Judith glared at me from her corner of the car, and Grandmother Warden craned round and fixed her falcon gaze on me. “I’m sorry,” I kept saying.
“Good lord!” exclaimed Uncle John. “The boy only did what any man might have done in the circumstances.”
“Let us go home,” said Grandmother Warden, ignoring him.
And so the “pilgrimage” ended, and I felt myself the cause of its ruination. We drove most of the way home in silence, keenly aware that Grandmother Warden was displeased.
At dusk, when we reached the valley, she went into the house on Judith’s arm, walking very slowly. She said suddenly to Judith and me, “Before you go to bed, children, I should like you to come to my room.”
Her voice was no longer angry; only tired.
Judith went to the bedroom before me, to give Grandmother Warden her tea. She was in bedraggled clothes still, her plait streaked with salt. Grandmother Warden was lying against pillows in the great blackwood bed my grandfather had built, lying to one side of it as if, even after fifty years, she expected her husband to return.
I could never come into this room without feeling that even now my grandfather still lived. He had made the furniture, and on the walls were photographs of him: one as a young man in the uniform of an officer of the Blackball Line; another, twenty-five or thirty years later, when he had grown a beard and life in the new country had reflected in his eyes, and a last one of him working on the frame of the Warden Vale house.
In the lamplight I had the impression that Grandmother Warden’s long accumulation of years had in a few hours overtaken her. Although she was sitting up, a bed-jacket round her shoulders, her hair in two steel-grey plaits, she looked older by a generation than she had looked that same morning.

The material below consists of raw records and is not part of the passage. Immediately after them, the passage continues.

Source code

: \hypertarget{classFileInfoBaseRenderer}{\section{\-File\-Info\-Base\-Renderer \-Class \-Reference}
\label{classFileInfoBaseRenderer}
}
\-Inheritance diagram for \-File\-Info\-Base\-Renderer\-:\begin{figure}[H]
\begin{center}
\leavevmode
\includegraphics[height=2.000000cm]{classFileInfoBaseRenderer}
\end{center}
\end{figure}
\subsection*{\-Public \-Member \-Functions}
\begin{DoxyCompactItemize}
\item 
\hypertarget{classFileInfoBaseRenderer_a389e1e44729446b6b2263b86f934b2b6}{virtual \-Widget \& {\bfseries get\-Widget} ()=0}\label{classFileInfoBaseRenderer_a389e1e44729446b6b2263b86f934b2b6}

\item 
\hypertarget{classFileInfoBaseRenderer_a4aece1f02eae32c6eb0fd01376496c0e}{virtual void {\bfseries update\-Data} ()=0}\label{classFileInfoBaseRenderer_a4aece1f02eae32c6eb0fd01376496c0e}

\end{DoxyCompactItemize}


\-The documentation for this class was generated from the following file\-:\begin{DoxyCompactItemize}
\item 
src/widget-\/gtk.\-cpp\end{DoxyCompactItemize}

She said vaguely, “I have something to tell you.” Then she lapsed into silence, looking beyond us. Under its glass dome on the mantel her year-clock rotated left and right, left and right, silently.
“You knew Elizabeth,” she said all at once. She did not say, “Great-aunt Elizabeth”, simply “Elizabeth”. Then she stopped again, her lips moving silently.
Her next words at first seemed inconsequential, as if her mind had wandered to other happenings. “I could not expect her forgiveness,” she said, “but I could have sought it. He was promised to her, you see? And all that voyage I tried to take him. And I did take him. You understand?” she said, looking at us sharply. “You understand?”
Neither of us knew what to answer. As if she had mustered concentration again she said resonantly, You understand?” Judith could only say, “Perhaps you should sleep, Grandma.” For my part I felt aware suddenly of my lack of years. Why was this being said to us? If it had to be said, why not to our parents? I concentrated in embarrassment on the clock’s slow rotations. “We were all on the sand by the mouth of the river,” she said. “That was the last time the family was together. I used to think if I went back, I might feel near them all. But I never went; not until today.”
I saw that she had moved infinitely far from us, back to the beach with the surf behind her and the Schoenberg rolling against the reef and the blacks waiting along the cliff tops; and men and women, absurdly attired in London clothes, standing on the edge of that overpowering country.
And then, as if to shed light on the day’s happenings, she said, “He carried me from the little boat and set me on the sand. And then we went away together, with nothing, to start our lives. And I was eighteen.”
When we heard this, I looked away from her. I heard Judith say unsteadily, “You are tired.” She looked at me, and I went out and asked Uncle John to come. Then I walked about outside, along the creek.
That was our last Christmas at Warden Vale. Grandmother Warden died the next winter. It was a severe winter, the creek running a banker for weeks on end, the cloud descending into the valley. We went there several times, my mother taking her turn at the bedside. Grandmother Warden was in her room all day by then and her mind was seldom unclouded. She died in the August.